(Stored data entries)
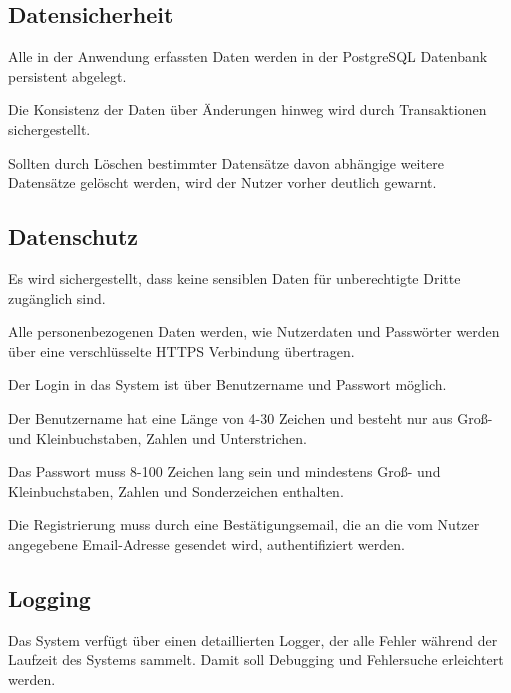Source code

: \subsection{Datensicherheit}

\begin{description}
	 Alle in der Anwendung erfassten Daten werden in der PostgreSQL Datenbank persistent abgelegt.

	 Die Konsistenz der Daten über Änderungen hinweg wird durch Transaktionen sichergestellt.

	 Sollten durch Löschen bestimmter Datensätze davon abhängige weitere Datensätze gelöscht werden, wird der Nutzer vorher deutlich gewarnt.
\end{description}

\subsection{Datenschutz}

\begin{description}
	 Es wird sichergestellt, dass keine sensiblen Daten für unberechtigte Dritte zugänglich sind.

	 Alle personenbezogenen Daten werden, wie Nutzerdaten und Passwörter werden über eine verschlüsselte HTTPS Verbindung übertragen.

	 Der Login in das System ist über Benutzername und Passwort möglich.

	 Der Benutzername hat eine Länge von 4-30 Zeichen und besteht nur aus Groß- und Kleinbuchstaben, Zahlen und Unterstrichen.

	 Das Passwort muss 8-100 Zeichen lang sein und mindestens Groß- und Kleinbuchstaben, Zahlen und Sonderzeichen enthalten.

	 Die Registrierung muss durch eine Bestätigungsemail, die an die vom Nutzer angegebene Email-Adresse gesendet wird, authentifiziert werden.
\end{description}

\subsection{Logging}

\begin{description}
	 Das System verfügt über einen detaillierten Logger, der alle Fehler während der Laufzeit des Systems sammelt. Damit soll Debugging und Fehlersuche erleichtert werden.
\end{description}

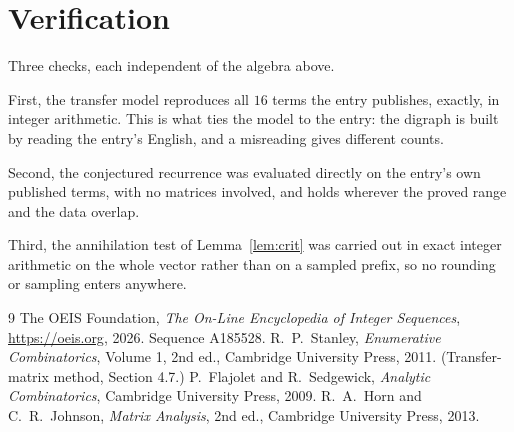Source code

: \documentclass[11pt,a4paper]{article}
\theoremstyle{plain}
\theoremstyle{definition}
\begin{document}
\section{Verification}

Three checks, each independent of the algebra above.

First, the transfer model reproduces all $16$ terms the entry publishes, exactly, in
integer arithmetic. This is what ties the model to the entry: the digraph is built by reading
the entry's English, and a misreading gives different counts.

Second, the conjectured recurrence was evaluated directly on the entry's own published terms,
with no matrices involved, and holds wherever the proved range and the data overlap.

Third, the annihilation test of Lemma~\ref{lem:crit} was carried out in exact integer
arithmetic on the whole vector rather than on a sampled prefix, so no rounding or sampling
enters anywhere.

\begin{thebibliography}{9}
 The OEIS Foundation, \emph{The On-Line Encyclopedia of Integer
Sequences}, \url{https://oeis.org}, 2026. Sequence A185528.
 R.~P.~Stanley, \emph{Enumerative Combinatorics}, Volume 1, 2nd ed.,
Cambridge University Press, 2011. (Transfer-matrix method, Section 4.7.)
 P.~Flajolet and R.~Sedgewick, \emph{Analytic Combinatorics}, Cambridge
University Press, 2009.
 R.~A.~Horn and C.~R.~Johnson, \emph{Matrix Analysis}, 2nd ed., Cambridge
University Press, 2013.
\end{thebibliography}
\end{document}
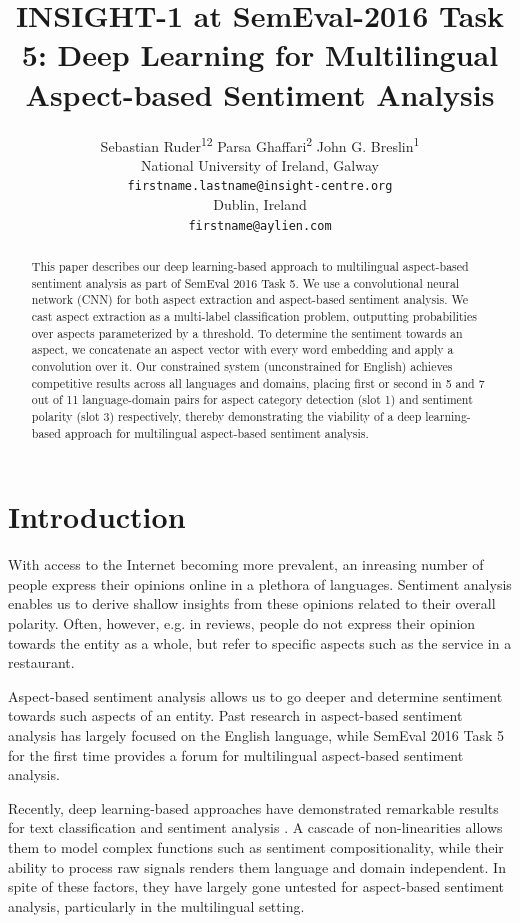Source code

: \documentclass[11pt,letterpaper]{article}
\title{INSIGHT-1 at SemEval-2016 Task 5: Deep Learning for Multilingual Aspect-based Sentiment Analysis}
\author{Sebastian Ruder\textsuperscript{1}\textsuperscript{2}
	\And
		Parsa Ghaffari\textsuperscript{2}
		\And
		John G. Breslin\textsuperscript{1}
		\AND
	    \normalfont{\textsuperscript{1}Insight Centre for Data Analytics}\\
	    National University of Ireland, Galway\\
	    {\tt firstname.lastname@insight-centre.org}
	    \AND
	    \normalfont{\textsuperscript{2}Aylien Ltd.}\\
	    Dublin, Ireland\\
	    {\tt firstname@aylien.com}
  }
\date{}
\begin{document}
\maketitle

\begin{abstract}
This paper describes our deep learning-based approach to multilingual aspect-based sentiment analysis as part of SemEval 2016 Task 5. We use a convolutional neural network (CNN) for both aspect extraction and aspect-based sentiment analysis. We cast aspect extraction as a multi-label classification problem, outputting probabilities over aspects parameterized by a threshold. To determine the sentiment towards an aspect, we concatenate an aspect vector with every word embedding and apply a convolution over it.
Our constrained system (unconstrained for English) achieves competitive results across all languages and domains, placing first or second in 5 and 7 out of 11 language-domain pairs for aspect category detection (slot 1) and sentiment polarity (slot 3) respectively, thereby demonstrating the viability of a deep learning-based approach for multilingual aspect-based sentiment analysis.
\end{abstract}

\section{Introduction}

With access to the Internet becoming more prevalent, an inreasing number of people express their opinions online in a plethora of languages. Sentiment analysis \cite{Liu2012} enables us to derive shallow insights from these opinions related to their overall polarity. Often, however, e.g. in reviews, people do not express their opinion towards the entity as a whole, but refer to specific aspects such as the service in a restaurant.

Aspect-based sentiment analysis allows us to go deeper and determine sentiment towards such aspects of an entity. Past research in aspect-based sentiment analysis has largely focused on the English language, while SemEval 2016 Task 5 \cite{SemEval2016:task5} for the first time provides a forum for multilingual aspect-based sentiment analysis.

Recently, deep learning-based approaches have demonstrated remarkable results for text classification and sentiment analysis \cite{Kim2014}. A cascade of non-linearities allows them to model complex functions such as sentiment compositionality, while their ability to process raw signals renders them language and domain independent. In spite of these factors, they have largely gone untested for aspect-based sentiment analysis, particularly in the multilingual setting.
\end{document}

WHAT YOU NEED TO DO:
From the records above, show each line that contains the word "muss".

TASK ANSWER:
	 Das Passwort muss 8-100 Zeichen lang sein und mindestens Groß- und Kleinbuchstaben, Zahlen und Sonderzeichen enthalten.
	 Die Registrierung muss durch eine Bestätigungsemail, die an die vom Nutzer angegebene Email-Adresse gesendet wird, authentifiziert werden.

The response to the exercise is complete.